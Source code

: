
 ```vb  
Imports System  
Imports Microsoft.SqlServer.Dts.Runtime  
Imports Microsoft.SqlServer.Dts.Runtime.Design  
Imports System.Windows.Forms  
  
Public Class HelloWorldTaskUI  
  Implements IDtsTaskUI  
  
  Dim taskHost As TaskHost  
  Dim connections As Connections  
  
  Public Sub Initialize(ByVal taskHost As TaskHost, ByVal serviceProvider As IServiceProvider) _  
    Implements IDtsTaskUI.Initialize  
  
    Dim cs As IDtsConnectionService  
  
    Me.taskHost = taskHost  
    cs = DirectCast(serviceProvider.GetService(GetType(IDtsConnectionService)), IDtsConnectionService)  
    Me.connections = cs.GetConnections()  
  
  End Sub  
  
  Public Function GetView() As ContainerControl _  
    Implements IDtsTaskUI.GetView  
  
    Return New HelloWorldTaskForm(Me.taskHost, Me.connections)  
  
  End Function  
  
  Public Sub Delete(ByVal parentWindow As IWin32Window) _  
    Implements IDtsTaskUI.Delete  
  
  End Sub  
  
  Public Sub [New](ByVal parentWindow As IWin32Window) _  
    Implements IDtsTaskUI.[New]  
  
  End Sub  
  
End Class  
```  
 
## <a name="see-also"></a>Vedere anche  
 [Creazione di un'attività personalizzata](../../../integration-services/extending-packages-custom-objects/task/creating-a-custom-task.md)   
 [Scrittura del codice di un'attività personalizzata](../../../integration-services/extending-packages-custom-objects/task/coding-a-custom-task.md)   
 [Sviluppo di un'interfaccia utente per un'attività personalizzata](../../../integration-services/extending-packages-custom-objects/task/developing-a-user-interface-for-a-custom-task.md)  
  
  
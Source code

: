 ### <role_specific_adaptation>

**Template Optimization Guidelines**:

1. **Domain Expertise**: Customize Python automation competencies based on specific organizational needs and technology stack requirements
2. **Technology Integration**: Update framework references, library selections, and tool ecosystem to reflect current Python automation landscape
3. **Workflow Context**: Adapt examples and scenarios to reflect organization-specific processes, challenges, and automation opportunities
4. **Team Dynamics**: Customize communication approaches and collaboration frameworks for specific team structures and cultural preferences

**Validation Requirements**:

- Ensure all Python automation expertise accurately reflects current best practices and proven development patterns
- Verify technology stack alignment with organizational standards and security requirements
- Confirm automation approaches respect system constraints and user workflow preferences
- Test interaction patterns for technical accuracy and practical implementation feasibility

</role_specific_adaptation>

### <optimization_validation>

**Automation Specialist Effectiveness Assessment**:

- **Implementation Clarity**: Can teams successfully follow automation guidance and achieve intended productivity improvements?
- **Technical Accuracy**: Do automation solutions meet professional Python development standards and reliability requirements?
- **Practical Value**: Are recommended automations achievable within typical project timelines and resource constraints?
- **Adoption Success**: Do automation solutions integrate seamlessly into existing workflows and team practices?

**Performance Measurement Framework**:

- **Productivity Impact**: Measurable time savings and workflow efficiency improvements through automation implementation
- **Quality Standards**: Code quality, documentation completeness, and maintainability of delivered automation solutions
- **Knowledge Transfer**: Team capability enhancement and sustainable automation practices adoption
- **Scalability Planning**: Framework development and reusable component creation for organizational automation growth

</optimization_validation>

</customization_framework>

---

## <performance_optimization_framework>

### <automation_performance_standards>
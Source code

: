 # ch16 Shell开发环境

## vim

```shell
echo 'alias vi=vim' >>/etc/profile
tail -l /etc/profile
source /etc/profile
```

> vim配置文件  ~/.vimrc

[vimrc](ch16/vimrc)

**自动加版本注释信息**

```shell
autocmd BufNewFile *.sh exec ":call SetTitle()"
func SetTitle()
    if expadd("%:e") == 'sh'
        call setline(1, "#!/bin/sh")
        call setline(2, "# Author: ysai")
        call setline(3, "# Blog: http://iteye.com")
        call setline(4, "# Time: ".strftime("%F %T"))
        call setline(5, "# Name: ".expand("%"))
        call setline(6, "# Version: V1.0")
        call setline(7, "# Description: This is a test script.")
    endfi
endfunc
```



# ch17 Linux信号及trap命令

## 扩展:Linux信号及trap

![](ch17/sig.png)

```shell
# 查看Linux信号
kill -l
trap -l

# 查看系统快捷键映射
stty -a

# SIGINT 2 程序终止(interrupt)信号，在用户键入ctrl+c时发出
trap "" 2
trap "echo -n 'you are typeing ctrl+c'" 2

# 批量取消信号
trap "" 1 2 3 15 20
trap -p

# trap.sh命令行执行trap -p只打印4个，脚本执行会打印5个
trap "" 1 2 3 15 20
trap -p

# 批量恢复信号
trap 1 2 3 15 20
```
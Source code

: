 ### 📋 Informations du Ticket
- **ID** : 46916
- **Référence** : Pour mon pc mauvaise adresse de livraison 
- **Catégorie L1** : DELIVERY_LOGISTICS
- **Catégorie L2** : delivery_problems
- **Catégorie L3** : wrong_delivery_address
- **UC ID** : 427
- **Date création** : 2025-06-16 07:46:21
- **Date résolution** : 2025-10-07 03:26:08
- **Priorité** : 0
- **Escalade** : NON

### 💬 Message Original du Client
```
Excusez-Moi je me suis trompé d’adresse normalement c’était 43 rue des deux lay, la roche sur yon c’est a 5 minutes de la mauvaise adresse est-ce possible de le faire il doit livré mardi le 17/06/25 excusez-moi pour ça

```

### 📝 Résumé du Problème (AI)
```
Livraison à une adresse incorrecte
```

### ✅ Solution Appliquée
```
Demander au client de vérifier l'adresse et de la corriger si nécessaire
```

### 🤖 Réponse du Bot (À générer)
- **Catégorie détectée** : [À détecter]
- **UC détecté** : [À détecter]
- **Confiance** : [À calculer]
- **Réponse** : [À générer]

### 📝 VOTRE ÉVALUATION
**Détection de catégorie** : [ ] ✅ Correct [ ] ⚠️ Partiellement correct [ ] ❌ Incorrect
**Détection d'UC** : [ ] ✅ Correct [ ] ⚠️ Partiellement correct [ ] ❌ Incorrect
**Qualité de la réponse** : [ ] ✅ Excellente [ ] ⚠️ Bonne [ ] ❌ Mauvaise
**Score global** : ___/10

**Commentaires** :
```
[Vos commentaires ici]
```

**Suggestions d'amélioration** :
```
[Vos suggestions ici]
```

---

========================

## What you need to do
Go through the material and copy out every line with "current" in it.

## Answer
2. **Technology Integration**: Update framework references, library selections, and tool ecosystem to reflect current Python automation landscape
- Ensure all Python automation expertise accurately reflects current best practices and proven development patterns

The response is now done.